(TASK OBJECTIVE) Could you set down exactly the lines of the data below, starting at the one that holds "## Enable Input Monitoring" and ending at the one that holds "You can confirm", both included, and only those?

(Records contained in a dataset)
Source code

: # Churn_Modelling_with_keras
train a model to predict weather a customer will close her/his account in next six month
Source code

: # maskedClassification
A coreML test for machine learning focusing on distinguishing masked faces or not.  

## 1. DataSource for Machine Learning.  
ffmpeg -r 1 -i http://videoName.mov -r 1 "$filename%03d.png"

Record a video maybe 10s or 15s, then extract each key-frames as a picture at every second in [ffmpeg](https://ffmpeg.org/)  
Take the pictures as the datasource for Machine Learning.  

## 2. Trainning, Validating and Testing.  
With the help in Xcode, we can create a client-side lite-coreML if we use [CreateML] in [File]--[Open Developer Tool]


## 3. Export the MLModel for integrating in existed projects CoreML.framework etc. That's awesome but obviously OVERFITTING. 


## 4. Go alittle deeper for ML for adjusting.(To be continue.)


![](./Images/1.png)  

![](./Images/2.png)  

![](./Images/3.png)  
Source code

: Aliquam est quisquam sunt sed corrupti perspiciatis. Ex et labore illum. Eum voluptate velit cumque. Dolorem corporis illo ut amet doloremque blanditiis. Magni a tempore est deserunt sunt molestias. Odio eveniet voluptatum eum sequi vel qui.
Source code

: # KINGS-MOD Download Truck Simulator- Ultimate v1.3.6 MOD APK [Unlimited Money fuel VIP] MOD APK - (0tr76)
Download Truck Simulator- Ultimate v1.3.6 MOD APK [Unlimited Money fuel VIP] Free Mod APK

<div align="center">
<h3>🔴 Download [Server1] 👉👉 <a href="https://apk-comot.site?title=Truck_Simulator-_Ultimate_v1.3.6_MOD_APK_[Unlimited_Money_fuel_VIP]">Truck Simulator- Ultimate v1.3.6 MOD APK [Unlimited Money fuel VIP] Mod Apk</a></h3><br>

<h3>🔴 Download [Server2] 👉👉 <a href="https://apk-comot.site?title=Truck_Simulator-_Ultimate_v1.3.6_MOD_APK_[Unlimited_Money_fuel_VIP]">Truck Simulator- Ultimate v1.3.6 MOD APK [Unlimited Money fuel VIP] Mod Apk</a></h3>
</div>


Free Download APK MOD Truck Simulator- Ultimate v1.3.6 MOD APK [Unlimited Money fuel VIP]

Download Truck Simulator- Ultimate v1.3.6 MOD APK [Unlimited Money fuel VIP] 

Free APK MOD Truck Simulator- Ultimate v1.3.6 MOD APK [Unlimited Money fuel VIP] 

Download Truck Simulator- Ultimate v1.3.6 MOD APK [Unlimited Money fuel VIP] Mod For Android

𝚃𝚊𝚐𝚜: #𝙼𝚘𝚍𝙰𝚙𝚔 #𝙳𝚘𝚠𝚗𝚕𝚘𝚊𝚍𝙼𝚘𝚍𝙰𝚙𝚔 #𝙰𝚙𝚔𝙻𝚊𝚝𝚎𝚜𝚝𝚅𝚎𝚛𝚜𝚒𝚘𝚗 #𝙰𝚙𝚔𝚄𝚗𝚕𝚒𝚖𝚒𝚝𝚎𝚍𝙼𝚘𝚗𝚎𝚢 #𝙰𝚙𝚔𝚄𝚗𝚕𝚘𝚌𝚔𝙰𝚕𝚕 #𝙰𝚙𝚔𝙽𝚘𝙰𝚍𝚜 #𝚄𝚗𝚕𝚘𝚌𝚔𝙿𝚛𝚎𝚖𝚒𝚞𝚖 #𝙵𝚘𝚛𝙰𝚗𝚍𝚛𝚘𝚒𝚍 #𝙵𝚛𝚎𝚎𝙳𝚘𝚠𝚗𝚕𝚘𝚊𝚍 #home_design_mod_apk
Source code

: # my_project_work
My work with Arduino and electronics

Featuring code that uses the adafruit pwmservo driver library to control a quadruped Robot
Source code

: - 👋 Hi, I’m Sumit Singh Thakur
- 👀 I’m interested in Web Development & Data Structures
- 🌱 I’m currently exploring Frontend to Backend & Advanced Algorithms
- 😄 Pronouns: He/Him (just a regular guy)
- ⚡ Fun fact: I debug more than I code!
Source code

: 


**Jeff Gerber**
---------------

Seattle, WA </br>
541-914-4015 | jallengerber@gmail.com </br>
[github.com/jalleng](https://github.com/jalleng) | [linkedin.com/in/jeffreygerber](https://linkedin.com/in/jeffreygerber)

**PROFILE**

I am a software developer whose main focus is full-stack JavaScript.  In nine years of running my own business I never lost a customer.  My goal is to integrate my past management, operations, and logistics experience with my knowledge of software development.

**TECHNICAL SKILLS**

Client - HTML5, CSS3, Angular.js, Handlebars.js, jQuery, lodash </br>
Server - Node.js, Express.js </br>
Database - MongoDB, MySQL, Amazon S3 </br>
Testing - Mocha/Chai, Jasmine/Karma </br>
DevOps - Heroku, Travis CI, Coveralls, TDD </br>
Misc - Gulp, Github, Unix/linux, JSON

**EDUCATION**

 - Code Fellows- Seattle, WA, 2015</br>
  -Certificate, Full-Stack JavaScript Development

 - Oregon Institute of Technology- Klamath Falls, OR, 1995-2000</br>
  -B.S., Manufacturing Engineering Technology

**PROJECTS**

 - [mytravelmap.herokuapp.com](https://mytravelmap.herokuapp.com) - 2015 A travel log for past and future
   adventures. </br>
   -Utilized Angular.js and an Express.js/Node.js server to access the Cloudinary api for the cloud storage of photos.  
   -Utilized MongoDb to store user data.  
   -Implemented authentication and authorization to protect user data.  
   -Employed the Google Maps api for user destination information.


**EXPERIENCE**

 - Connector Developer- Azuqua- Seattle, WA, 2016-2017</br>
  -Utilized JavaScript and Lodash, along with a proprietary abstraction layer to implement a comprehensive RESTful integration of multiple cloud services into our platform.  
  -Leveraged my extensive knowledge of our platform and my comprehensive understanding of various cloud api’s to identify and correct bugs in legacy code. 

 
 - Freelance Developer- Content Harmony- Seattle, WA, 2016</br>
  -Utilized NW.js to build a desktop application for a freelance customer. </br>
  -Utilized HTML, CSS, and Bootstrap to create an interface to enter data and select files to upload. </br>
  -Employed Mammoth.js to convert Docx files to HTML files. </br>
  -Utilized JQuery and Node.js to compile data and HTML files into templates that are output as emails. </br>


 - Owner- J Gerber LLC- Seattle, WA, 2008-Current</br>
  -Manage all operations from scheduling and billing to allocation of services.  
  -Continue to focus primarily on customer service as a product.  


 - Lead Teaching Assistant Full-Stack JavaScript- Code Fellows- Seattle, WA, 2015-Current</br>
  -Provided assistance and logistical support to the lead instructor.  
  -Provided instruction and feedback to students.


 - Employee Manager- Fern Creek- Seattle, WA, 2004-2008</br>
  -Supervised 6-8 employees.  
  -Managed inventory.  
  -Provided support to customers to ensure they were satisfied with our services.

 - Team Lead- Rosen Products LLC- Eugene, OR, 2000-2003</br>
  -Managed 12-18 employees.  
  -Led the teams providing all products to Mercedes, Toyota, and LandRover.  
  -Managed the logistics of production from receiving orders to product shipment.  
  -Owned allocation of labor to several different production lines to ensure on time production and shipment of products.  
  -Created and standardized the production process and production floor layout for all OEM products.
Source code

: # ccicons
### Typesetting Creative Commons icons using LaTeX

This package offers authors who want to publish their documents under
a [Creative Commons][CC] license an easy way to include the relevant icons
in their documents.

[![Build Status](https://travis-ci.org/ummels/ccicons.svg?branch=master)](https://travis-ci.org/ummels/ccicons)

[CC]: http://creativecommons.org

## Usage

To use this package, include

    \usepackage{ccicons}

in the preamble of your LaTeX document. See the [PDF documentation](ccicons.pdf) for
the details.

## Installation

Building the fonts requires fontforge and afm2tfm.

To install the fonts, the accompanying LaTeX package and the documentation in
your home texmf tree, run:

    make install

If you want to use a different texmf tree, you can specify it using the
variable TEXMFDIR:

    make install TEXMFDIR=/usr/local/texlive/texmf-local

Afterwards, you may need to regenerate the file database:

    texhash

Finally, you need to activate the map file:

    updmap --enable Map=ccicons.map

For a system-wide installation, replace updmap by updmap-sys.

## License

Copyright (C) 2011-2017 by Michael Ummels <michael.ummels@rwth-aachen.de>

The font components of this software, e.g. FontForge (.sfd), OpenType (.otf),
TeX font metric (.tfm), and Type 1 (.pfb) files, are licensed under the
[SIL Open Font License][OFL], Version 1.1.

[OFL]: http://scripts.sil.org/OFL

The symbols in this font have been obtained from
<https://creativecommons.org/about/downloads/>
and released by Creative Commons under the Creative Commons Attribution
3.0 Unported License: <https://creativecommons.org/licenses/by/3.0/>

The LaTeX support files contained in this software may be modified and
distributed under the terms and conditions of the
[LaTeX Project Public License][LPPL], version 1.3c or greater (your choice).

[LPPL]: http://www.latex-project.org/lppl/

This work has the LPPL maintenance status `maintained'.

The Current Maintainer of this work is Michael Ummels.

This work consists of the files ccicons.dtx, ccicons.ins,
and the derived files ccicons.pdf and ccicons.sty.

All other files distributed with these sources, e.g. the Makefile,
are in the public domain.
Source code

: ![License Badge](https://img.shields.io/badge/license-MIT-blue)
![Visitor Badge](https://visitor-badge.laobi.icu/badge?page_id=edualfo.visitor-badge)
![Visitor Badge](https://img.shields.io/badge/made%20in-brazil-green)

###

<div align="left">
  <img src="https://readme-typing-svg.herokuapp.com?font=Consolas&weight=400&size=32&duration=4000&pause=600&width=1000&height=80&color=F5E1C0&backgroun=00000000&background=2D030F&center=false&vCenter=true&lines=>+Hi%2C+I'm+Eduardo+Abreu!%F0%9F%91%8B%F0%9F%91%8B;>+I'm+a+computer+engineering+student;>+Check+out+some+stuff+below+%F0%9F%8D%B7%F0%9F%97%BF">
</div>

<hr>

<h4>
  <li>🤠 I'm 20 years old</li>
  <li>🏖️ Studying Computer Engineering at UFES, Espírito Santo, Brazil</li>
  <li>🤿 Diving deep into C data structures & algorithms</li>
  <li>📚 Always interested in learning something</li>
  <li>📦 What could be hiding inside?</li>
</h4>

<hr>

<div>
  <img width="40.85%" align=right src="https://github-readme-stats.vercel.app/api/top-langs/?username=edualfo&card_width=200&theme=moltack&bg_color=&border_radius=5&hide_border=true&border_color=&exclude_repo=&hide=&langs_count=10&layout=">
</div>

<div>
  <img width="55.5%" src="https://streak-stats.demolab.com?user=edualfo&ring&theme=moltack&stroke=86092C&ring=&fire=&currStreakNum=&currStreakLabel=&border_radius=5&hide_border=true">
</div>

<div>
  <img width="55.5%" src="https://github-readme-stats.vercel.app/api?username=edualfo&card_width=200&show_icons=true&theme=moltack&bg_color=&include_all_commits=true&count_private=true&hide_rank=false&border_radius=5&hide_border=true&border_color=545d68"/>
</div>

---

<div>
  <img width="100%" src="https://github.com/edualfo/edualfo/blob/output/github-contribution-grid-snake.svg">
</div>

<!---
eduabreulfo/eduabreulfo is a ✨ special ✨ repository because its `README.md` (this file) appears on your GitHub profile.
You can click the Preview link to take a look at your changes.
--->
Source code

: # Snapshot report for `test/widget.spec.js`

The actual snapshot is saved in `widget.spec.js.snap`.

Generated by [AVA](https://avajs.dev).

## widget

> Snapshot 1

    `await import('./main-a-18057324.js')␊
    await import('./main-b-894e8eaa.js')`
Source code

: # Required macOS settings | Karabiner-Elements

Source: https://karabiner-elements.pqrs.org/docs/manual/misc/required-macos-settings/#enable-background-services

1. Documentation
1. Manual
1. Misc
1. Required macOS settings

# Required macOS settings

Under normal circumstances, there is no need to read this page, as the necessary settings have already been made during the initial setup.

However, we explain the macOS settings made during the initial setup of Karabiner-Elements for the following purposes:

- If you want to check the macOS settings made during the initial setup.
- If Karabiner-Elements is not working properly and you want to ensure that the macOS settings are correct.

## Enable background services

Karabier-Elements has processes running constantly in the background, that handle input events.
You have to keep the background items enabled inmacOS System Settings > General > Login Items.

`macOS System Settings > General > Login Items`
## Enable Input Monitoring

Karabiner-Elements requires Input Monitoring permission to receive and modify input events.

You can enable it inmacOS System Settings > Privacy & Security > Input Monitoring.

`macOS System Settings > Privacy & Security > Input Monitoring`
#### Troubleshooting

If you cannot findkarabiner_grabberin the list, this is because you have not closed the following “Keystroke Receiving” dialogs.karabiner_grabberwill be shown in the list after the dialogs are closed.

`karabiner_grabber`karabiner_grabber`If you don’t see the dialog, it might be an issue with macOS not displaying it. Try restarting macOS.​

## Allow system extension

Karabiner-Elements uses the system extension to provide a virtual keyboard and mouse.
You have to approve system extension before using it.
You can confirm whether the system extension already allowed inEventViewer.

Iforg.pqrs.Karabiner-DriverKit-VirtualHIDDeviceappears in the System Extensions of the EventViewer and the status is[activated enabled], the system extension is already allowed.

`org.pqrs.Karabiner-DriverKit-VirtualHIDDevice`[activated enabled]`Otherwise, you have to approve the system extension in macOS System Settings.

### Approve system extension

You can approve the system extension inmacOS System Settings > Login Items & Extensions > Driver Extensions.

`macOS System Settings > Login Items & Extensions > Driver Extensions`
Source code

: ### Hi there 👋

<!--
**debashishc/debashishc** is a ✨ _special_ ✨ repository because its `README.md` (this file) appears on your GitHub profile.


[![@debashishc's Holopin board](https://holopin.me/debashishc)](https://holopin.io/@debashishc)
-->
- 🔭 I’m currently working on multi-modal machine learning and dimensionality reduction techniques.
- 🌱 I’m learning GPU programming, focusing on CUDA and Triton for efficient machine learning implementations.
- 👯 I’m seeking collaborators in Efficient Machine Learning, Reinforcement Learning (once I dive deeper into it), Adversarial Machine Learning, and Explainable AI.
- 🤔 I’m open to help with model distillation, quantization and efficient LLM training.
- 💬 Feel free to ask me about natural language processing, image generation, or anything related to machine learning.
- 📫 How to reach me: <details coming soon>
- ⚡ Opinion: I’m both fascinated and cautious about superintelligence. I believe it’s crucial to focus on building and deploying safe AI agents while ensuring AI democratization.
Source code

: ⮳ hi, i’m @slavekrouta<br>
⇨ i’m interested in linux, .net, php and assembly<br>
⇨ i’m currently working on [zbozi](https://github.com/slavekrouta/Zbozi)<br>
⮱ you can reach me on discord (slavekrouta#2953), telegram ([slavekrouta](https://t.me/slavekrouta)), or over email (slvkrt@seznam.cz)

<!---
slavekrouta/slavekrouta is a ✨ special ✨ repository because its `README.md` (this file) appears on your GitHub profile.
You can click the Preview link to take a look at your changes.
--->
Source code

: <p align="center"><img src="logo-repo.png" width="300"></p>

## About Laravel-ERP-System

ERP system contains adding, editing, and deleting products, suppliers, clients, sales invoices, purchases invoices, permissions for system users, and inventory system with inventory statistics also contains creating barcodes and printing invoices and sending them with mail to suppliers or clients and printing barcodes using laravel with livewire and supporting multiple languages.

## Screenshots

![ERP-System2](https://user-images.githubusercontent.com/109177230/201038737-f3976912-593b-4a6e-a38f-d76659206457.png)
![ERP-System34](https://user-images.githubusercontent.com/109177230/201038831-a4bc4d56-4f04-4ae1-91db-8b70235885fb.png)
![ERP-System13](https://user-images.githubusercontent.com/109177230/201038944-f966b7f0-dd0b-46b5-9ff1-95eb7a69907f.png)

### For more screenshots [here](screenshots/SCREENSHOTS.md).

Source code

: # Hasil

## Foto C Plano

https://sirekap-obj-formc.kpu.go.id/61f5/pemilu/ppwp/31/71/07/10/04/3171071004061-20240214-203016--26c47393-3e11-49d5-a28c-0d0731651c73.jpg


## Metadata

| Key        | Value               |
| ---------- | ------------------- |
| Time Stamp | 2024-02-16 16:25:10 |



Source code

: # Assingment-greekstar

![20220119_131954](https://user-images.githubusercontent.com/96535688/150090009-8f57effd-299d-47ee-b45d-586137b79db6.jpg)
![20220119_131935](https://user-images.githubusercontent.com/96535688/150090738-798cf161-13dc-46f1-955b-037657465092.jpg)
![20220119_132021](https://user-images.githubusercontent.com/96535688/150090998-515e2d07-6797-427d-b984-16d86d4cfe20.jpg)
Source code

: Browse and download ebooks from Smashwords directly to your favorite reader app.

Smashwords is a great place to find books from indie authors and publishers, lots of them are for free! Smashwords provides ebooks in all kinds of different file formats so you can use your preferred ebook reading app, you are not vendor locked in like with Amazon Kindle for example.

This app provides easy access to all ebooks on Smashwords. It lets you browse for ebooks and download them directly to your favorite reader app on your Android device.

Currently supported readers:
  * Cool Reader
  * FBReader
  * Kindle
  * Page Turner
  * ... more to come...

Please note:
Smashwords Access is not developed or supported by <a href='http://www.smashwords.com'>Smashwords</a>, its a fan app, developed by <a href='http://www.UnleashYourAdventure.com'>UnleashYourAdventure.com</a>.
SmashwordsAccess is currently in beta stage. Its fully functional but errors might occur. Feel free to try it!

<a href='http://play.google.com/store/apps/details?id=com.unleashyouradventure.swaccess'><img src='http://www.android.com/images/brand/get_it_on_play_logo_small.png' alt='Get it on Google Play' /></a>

(EXERCISE ANSWER)
## Enable Input Monitoring

Karabiner-Elements requires Input Monitoring permission to receive and modify input events.

You can enable it inmacOS System Settings > Privacy & Security > Input Monitoring.

`macOS System Settings > Privacy & Security > Input Monitoring`
#### Troubleshooting

If you cannot findkarabiner_grabberin the list, this is because you have not closed the following “Keystroke Receiving” dialogs.karabiner_grabberwill be shown in the list after the dialogs are closed.

`karabiner_grabber`karabiner_grabber`If you don’t see the dialog, it might be an issue with macOS not displaying it. Try restarting macOS.​

## Allow system extension

Karabiner-Elements uses the system extension to provide a virtual keyboard and mouse.
You have to approve system extension before using it.
You can confirm whether the system extension already allowed inEventViewer.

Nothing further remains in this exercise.